Help Us Find Large, Dense Graph Datasets

What we’re looking for:

Real-world graph data sets with at least one million nodes (more is better) and at least 40 thousand unique edges per node (more is better). By unique we mean that multi-edges don’t count: if there are 10 copies of an edge between nodes u and v in your dataset, we’d count that as a single edge.

(Graphs that aren’t quite this large or dense, if you have them, would still be interesting though not ideal.)

The graph data sets can represent anything, we’re not picky. Graphs which change over time (e.g., edges may be inserted or deleted) are especially useful for our purposes.

If you have the datasets we’re looking for, please contact me via email.

Why we want these datasets:

I’m leading a team of researchers in building space-efficient tools for processing dynamic graphs (graphs which change over time). These tools use linear sketching, which allows us to (sometimes approximately) compute properties of graphs using space much smaller than is required to store the graph losslessly. The space requirements of these algorithms scale with the number of nodes in the graph, but not the number of edges.

This is especially useful when processing dense graphs (graphs that have a lot of edges per node). Most existing graph processing systems assume that large graphs are always sparse, and optimize for computation on sparse graphs.

We believe that tools designed for computing properties of large, dense, dynamic graphs are useful, and are actively looking for real-world graph datasets which are large and dense.

The following phase-change diagram shows the set of graphs for which graph sketching is more space efficient than lossless (adjacency list or adjacency matrix) graph representations.
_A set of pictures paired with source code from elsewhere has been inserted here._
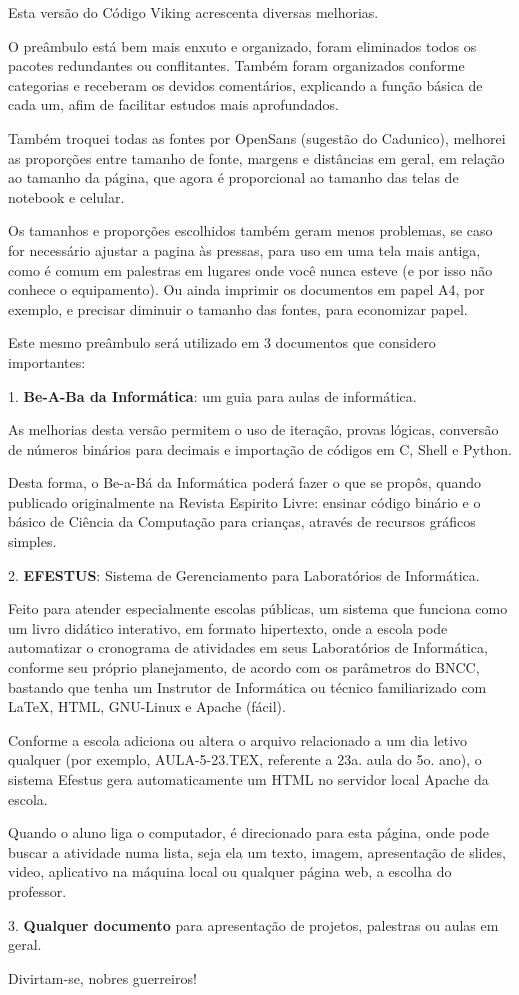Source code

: \begin{multicols}{2}
	{\normalsize
		Esta versão do Código Viking acrescenta diversas melhorias.
		
		O preâmbulo está bem mais enxuto e organizado, foram eliminados todos os pacotes redundantes ou conflitantes. Também foram organizados conforme categorias e receberam os devidos comentários, explicando a função básica de cada um, afim de facilitar estudos mais aprofundados.
		
		Também troquei todas as fontes por OpenSans (sugestão do Cadunico), melhorei as proporções entre tamanho de fonte, margens e distâncias em geral, em relação ao tamanho da página, que agora é proporcional ao tamanho das telas de notebook e celular.
		
		Os tamanhos e proporções escolhidos também geram menos problemas, se caso for necessário ajustar a pagina às pressas, para uso em uma tela mais antiga, como é comum em palestras em lugares onde você nunca esteve (e por isso não conhece o equipamento). Ou ainda imprimir os documentos em papel A4, por exemplo, e precisar diminuir o tamanho das fontes, para economizar papel.
		
		Este mesmo preâmbulo será utilizado em 3 documentos que considero importantes: 
		
		1. \textbf{Be-A-Ba da Informática}: um guia para aulas de informática.
		
		As melhorias desta versão permitem o uso de iteração, provas lógicas, conversão de números binários para decimais e importação de códigos em C, Shell e Python.
		
		Desta forma, o Be-a-Bá da  Informática poderá fazer o que se propôs, quando publicado originalmente na Revista Espirito Livre: ensinar código binário e o básico de Ciência da Computação para crianças, através de recursos gráficos simples.
		
		2.\textbf{ EFESTUS}: Sistema de Gerenciamento para Laboratórios de Informática.
		
		Feito para atender especialmente escolas públicas, um sistema que funciona como um livro didático interativo, em formato hipertexto, onde a escola pode automatizar o cronograma de atividades em seus Laboratórios de Informática, conforme seu próprio planejamento, de acordo com os parâmetros do BNCC, bastando que tenha um Instrutor de Informática ou técnico familiarizado com LaTeX, HTML, GNU-Linux e Apache (fácil).
		
		Conforme a escola adiciona ou altera o arquivo relacionado a um dia letivo qualquer (por exemplo, AULA-5-23.TEX, referente a 23a. aula do 5o. ano), o sistema Efestus gera automaticamente um HTML no servidor local Apache da escola.
		
		Quando o aluno liga o computador, é direcionado para esta página, onde pode buscar a atividade numa lista, seja ela um texto, imagem, apresentação de slides, video, aplicativo na máquina local ou qualquer página web, a escolha do professor.
		
		3. \textbf{Qualquer documento} para apresentação de projetos, palestras ou aulas em geral.
		
		Divirtam-se, nobres guerreiros!}
\end{multicols}

\null
\pagebreak
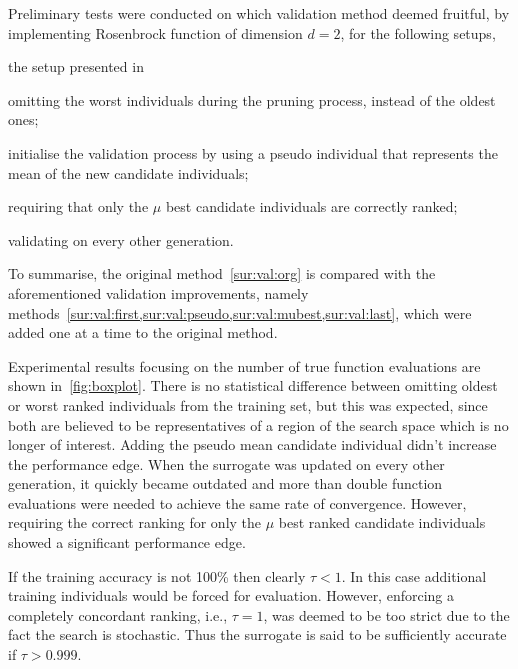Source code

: Preliminary tests were conducted on which validation method deemed fruitful, by implementing  Rosenbrock function of dimension $d=2$, for the following setups, 
\begin{inparaenum}[{Method} (i)]
	\item the setup presented in \cite{Ru06:PPSN} %
	\item omitting the worst individuals during the pruning process, instead of the oldest ones; \label{sur:val:first}
	\item initialise the validation process by using a pseudo individual that represents the mean of the new candidate individuals; \label{sur:val:pseudo}
	\item requiring that only the $\mu$ best candidate individuals are correctly ranked; \label{sur:val:mubest}
	\item validating on every other generation. \label{sur:val:last}
\end{inparaenum}
To summarise, the original method~\cref{sur:val:org} is compared with the aforementioned validation improvements, namely methods~\cref{sur:val:first,sur:val:pseudo,sur:val:mubest,sur:val:last}, which were added one at a time to the original method. 


Experimental results focusing on the number of true function evaluations are shown in~\cref{fig:boxplot}. There is no statistical difference between omitting oldest or worst ranked individuals  from the training set, but this was expected, since both are believed to be representatives of a region of the search space which is no longer of interest. Adding the pseudo mean candidate individual didn't increase the performance edge. When the surrogate was updated on every other generation, it quickly became outdated and more than double function evaluations were needed to achieve the same rate of convergence. 
However, requiring the correct ranking for only the $\mu$ best ranked candidate individuals showed a significant performance edge. 

If the training accuracy is not 100\% then clearly $\tau < 1$. In this case additional training individuals  would be forced for evaluation. However, enforcing a completely concordant ranking, i.e.,  $\tau=1$, was deemed to be too strict due to the fact the search is stochastic. Thus the surrogate is said to be sufficiently accurate if $\tau>0.999$. 


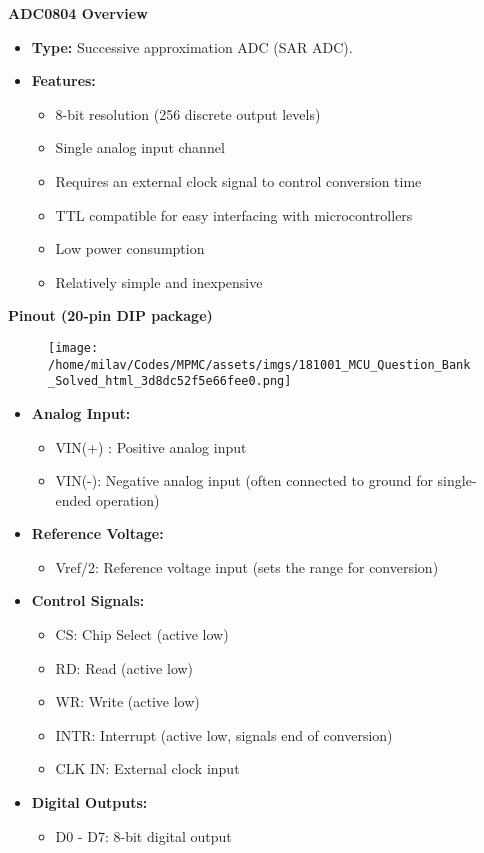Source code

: \documentclass[
]{article}
\begin{document}
\textbf{ADC0804 Overview}

\begin{itemize}
\item
  \textbf{Type:} Successive approximation ADC (SAR ADC).
\item
  \textbf{Features:}

  \begin{itemize}
  \item
    8-bit resolution (256 discrete output levels)
  \item
    Single analog input channel
  \item
    Requires an external clock signal to control conversion time
  \item
    TTL compatible for easy interfacing with microcontrollers
  \item
    Low power consumption
  \item
    Relatively simple and inexpensive
  \end{itemize}
\end{itemize}

\textbf{Pinout (20-pin DIP package)}

\begin{figure}
\centering
\texttt{[image: /home/milav/Codes/MPMC/assets/imgs/181001\_MCU\_Question\_Bank\_Solved\_html\_3d8dc52f5e66fee0.png]}
\caption{}
\end{figure}

\begin{itemize}
\item
  \textbf{Analog Input:}

  \begin{itemize}
  \item
    VIN(+) : Positive analog input
  \item
    VIN(-): Negative analog input (often connected to ground for
    single-ended operation)
  \end{itemize}
\item
  \textbf{Reference Voltage:}

  \begin{itemize}
  \item
    Vref/2: Reference voltage input (sets the range for conversion)
  \end{itemize}
\item
  \textbf{Control Signals:}

  \begin{itemize}
  \item
    CS: Chip Select (active low)
  \item
    RD: Read (active low)
  \item
    WR: Write (active low)
  \item
    INTR: Interrupt (active low, signals end of conversion)
  \item
    CLK IN: External clock input
  \end{itemize}
\item
  \textbf{Digital Outputs:}

  \begin{itemize}
  \item
    D0 - D7: 8-bit digital output
  \end{itemize}
\end{itemize}
\end{document}
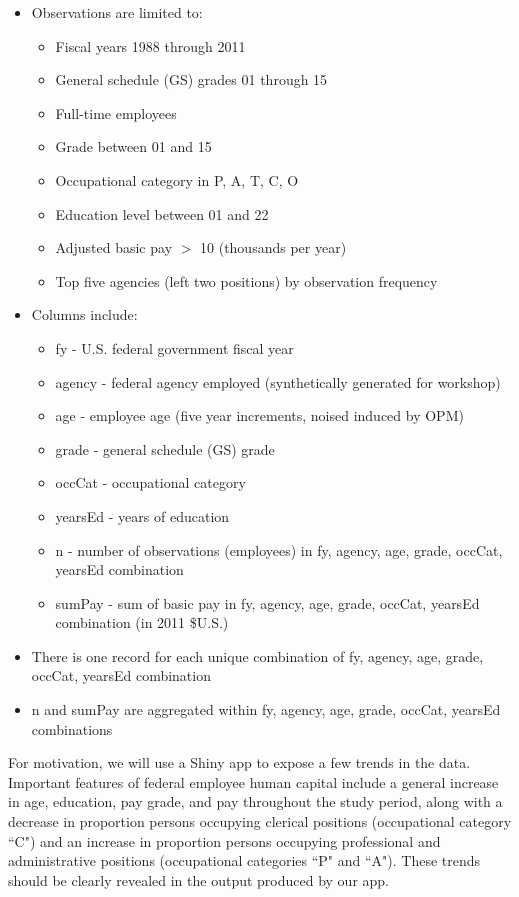 \documentclass[10pt, letterpaper]{article}
\begin{document}
\begin{spacing}{1.0}
\begin{itemize}
    \item Observations are limited to:
    \begin{itemize}[noitemsep]
        \item Fiscal years 1988 through 2011
        \item General schedule (GS) grades 01 through 15
        \item Full-time employees
        \item Grade between 01 and 15
        \item Occupational category in {P, A, T, C, O}
        \item Education level between 01 and 22
        \item Adjusted basic pay $>$ 10 (thousands per year)
        \item Top five agencies (left two positions) by observation frequency
    \end{itemize}
    \item Columns include:
    \begin{itemize}[noitemsep]
        \item fy - U.S. federal government fiscal year
        \item agency - federal agency employed (synthetically generated for workshop)
        \item age - employee age (five year increments, noised induced by OPM)
        \item grade - general schedule (GS) grade
        \item occCat - occupational category 
        \item yearsEd - years of education
        \item n - number of observations (employees) in fy, agency, age, grade, occCat, yearsEd combination
        \item sumPay - sum of basic pay in fy, agency, age, grade, occCat, yearsEd combination (in 2011 \$U.S.)
    \end{itemize}
    \item There is one record for each unique combination of fy, agency, age, grade, occCat, yearsEd combination
    \item n and sumPay are aggregated within fy, agency, age, grade, occCat, yearsEd combinations
\end{itemize}

For motivation, we will use a Shiny app to expose a few trends in the data.  Important features of federal employee human capital include a general increase in age, education, pay grade, and pay throughout the study period, along with a decrease in proportion persons occupying clerical positions (occupational category ``C") and an increase in proportion persons occupying professional and administrative positions (occupational categories ``P" and ``A").  These trends should be clearly revealed in the output produced by our app.\\


\end{spacing}
\end{document}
The various shaded blue regions indicate graphs for which graph sketching saves space for connectivity and minimum cut problems. Note that the smallest graphs in this blue region have roughly a million nodes and average degree roughly 40 thousand.

Existing work

We built GraphZeppelin, a graph stream processing system which uses linear sketching techniques to space-efficiently find connected components of dynamic graphs. The paper appeared SIGMOD 2022 and you can check out our code here. GraphZeppelin showcases several other advantages of linear sketching techniques: it is highly parallel, scales well to external memory and can be distributed efficiently on a cluster for even better scaling.

GraphZeppelin uses asymptotically less space to process dense graphs than state-of-the-art systems for graph stream processing. Its space efficiency advantages become apparent even for relatively small dense graphs (hundreds of thousands of nodes).

Since then, we’ve built more graph sketching systems:

  • Landscape, a distributed graph sketching system for connected components and k-connectivity that can process hundreds of millions of edges per second, and is several times more compact than GraphZeppelin.

  • (Coming soon:) a system for sketching approximate minimum cuts with GPU acceleration, and a dynamic sketching connectivity system that can answer millions of connectivity queries per second.